Challenges in pediatric SDM

Several systematic reviews have addressed developments and deficits in pediatric SDM [10, 14,15,16]. These gaps in knowledge affect the quality and consistency of the information exchange and, consequently, the quality and outcome of a SDM process. Besides, it also affects the SDM goals such as quality and continuity of care and patient satisfaction [16, 17]. It is still largely unclear which interventions are effective and suitable for children, and which health outcomes can be attributed to SDM interventions [2, 3, 10, 14, 15, 18]. It is also unclear how communication with the child according to his or her own preferences should be optimized. A complicating factor in studying pediatric SDM is a certain lack of consensus about the most preferable definition of SDM [2, 3]. This lack of consensus about scope and meaning of SDM makes it sometimes difficult to determine which interventions, tools, and techniques amount to SDM and what health outcomes can be attributed to them. A consensus about which tools should be defined as such has recently been published [19].

Shared decision-making, social vulnerability, and chronic diseases

Socially vulnerable groups of children could benefit in various ways from improved quality of the information exchange that underlies a pediatric SDM process [16]. This goes especially for children whom because of their ethnicity or demographic characteristics are disproportionally at risk of being affected by chronic diseases such as type 1 Diabetes, asthma, and sickle cell disease [20,21,22]. The aim of our study was to explore SDM interventions and their effectiveness in terms of participation, knowledge, decisional conflict, satisfaction health-related quality of life, and treatment adherence for chronically and critically ill children. These two groups of pediatric patients were selected because living with a chronic disease imposes various challenges for pediatric SDM such as a child’s evolving capacities, how to weigh his/her growing experience with living with a chronic condition, and the different possible dynamics and stages of the illness. For critically ill children, uncertainty regarding diagnosis and prognosis makes it harder to decide for all stakeholders which treatment option is in the child’s best interest.

Methods

We conducted a scoping review, using the PRISMA guidelines and PRISMA-ScR Checklist by Tricco et al. as a reference [23] to analyze gaps in knowledge about health outcomes of child participation in pediatric SDM. We conducted a scoping rather than a full systematic review as we limited our search to identify key factors related to predefined health outcomes of child participation in pediatric SDM, rather than providing an overview of all available evidence on SDM tools in pediatrics. We believe that conducting this scoping review would give us better insight in pediatric SDM knowledge gaps. This would help us to narrow our focus to conduct a systematic review as a follow-up study.
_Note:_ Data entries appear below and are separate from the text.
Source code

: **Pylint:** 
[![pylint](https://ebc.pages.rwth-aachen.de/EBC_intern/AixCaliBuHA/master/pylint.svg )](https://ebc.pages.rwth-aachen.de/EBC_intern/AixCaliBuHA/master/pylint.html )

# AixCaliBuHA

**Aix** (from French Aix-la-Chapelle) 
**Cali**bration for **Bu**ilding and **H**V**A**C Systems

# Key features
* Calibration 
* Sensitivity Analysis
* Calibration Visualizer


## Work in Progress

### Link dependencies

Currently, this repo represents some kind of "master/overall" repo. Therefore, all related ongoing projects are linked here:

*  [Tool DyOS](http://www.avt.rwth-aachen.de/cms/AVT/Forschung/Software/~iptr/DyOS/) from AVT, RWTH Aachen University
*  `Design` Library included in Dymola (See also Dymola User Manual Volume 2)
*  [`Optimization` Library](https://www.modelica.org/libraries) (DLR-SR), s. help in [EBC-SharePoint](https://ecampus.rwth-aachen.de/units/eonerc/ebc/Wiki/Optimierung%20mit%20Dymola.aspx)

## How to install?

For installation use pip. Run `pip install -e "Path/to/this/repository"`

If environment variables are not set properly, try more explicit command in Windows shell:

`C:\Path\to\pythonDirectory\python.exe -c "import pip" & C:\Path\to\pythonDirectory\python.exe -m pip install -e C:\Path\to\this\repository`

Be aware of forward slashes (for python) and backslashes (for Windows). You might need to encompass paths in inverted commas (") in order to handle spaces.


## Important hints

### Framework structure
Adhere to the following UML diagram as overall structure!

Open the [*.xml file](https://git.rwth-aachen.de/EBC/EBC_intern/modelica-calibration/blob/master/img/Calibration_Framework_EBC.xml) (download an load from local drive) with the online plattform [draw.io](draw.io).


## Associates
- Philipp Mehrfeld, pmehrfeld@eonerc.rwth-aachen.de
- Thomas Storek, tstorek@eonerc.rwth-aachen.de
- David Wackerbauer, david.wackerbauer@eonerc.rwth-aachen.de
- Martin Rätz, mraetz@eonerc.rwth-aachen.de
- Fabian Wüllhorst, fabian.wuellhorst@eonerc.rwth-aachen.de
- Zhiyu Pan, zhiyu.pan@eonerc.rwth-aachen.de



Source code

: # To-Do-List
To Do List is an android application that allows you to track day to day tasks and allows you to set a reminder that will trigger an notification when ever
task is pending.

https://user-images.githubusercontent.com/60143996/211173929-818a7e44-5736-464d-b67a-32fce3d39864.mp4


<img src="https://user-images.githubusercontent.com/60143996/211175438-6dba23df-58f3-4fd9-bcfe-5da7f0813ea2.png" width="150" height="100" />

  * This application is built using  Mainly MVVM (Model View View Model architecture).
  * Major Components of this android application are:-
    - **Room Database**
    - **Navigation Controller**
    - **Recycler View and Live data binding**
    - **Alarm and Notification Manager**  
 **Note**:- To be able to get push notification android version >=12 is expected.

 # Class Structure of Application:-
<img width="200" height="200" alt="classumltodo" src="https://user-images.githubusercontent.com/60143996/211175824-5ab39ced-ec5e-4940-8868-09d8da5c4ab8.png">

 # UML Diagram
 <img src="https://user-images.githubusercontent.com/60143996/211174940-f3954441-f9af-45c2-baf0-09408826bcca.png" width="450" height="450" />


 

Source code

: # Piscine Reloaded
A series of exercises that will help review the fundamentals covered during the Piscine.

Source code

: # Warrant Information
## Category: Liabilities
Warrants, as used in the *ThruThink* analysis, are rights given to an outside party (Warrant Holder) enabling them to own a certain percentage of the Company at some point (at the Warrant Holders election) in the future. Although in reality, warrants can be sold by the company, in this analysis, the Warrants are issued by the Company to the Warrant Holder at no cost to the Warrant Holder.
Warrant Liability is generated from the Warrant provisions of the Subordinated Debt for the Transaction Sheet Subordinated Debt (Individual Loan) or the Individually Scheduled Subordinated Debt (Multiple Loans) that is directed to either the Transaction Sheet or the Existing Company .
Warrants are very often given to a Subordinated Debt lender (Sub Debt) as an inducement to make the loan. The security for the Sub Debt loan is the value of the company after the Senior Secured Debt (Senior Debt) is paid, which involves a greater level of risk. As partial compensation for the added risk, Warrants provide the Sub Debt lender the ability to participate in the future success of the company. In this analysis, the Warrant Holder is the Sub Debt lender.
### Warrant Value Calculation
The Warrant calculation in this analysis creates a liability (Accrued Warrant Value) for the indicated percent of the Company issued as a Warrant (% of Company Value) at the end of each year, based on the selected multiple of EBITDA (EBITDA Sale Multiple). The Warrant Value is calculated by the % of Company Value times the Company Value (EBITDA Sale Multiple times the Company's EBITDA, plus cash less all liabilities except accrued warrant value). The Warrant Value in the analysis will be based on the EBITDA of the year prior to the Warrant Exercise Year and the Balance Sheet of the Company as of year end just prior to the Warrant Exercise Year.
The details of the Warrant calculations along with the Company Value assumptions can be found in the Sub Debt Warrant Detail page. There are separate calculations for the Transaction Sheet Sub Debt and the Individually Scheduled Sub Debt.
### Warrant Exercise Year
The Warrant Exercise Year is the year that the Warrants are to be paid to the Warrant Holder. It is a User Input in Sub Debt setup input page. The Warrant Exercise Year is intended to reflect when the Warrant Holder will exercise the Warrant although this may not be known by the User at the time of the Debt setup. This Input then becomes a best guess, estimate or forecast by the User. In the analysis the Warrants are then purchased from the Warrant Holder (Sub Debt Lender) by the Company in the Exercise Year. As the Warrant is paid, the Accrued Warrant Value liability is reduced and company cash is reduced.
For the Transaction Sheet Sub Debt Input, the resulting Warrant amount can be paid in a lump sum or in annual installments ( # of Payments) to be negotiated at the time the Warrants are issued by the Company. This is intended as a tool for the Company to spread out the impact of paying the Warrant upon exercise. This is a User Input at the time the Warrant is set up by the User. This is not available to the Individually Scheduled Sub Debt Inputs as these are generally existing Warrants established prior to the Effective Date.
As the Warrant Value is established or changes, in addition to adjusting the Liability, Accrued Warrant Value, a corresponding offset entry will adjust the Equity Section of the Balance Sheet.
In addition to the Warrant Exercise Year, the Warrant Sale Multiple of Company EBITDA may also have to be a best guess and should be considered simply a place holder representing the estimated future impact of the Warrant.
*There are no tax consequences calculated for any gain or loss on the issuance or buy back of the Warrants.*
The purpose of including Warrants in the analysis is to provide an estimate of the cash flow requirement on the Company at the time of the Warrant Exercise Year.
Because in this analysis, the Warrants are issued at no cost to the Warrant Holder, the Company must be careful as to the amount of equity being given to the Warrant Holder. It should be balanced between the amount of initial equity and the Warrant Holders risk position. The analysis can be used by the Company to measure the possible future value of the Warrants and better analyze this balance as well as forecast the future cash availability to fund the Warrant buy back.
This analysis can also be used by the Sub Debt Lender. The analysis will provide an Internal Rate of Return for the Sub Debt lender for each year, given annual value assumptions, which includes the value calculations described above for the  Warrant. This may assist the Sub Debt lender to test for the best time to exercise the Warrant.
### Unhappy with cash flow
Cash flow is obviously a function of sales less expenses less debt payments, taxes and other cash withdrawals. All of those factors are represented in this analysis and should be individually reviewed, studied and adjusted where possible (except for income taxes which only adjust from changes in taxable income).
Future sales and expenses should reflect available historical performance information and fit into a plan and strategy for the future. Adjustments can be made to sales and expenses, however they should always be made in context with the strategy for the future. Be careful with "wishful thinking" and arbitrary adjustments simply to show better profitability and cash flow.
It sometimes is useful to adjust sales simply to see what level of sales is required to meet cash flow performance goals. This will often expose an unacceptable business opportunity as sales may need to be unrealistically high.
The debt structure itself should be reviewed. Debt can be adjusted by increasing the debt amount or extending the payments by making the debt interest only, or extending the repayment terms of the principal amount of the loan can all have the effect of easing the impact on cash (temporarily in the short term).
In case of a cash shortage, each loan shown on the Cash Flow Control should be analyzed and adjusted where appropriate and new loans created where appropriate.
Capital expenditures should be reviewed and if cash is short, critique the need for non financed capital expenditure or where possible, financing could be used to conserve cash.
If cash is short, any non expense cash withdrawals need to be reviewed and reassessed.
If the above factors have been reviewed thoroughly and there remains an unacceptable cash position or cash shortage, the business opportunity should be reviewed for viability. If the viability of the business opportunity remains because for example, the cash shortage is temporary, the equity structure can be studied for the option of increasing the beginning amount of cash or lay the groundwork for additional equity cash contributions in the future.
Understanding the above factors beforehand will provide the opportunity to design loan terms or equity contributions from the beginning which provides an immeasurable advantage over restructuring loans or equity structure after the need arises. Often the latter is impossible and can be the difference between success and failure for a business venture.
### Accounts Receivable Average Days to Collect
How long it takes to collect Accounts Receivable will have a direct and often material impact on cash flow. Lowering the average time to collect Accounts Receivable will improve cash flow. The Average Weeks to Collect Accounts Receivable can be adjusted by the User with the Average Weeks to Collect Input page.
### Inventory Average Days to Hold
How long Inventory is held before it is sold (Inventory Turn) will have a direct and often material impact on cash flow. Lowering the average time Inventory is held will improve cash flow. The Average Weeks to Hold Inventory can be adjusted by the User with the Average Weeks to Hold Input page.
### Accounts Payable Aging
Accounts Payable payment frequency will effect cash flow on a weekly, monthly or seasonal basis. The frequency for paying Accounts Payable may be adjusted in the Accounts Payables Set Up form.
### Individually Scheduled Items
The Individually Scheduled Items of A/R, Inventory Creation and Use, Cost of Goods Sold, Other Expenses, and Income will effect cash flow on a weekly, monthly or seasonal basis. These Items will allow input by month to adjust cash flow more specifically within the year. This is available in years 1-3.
Data sources and search strategy

With the aid of a clinical librarian (JD) we designed a search strategy (Appendix) and conducted literature searches in MEDLINE, PsycInfo, Communication and Mass Media Complete, and Web Of Science, between January 2008 and January 2020. We included both observational and experimental study designs that addressed child participation in treatment decision-making, knowledge, decisional conflict, health-related quality of life, and treatment adherence. Abstracts or letters were excluded. Studies that did not report of the predefined health outcomes of child participation in SDM were also excluded. Screening the studies for eligibility was performed by two co-authors (ROW, IH) independently. Reference lists were checked for relevant studies. No language restrictions were applied.

Study selection

We uploaded the resulting dataset in the Rayyan software [24], to independently assess the eligibility of the studies found. Reviewer 1 (ROW) first screened the identified titles and abstracts to determine their relevance for this study. Reviewers 1 and 2 (IH) independently scanned the studies for eligibility based on our inclusion and exclusion criteria. After initial screening of 100 titles and abstracts, we calculated a Cohen’s Kappa (κ). If κ was ≥0.80, the first author would continue to screen the rest of the articles. If not, both authors would discuss their differences to reach a consensus. Any remaining discrepancies were solved by discussion.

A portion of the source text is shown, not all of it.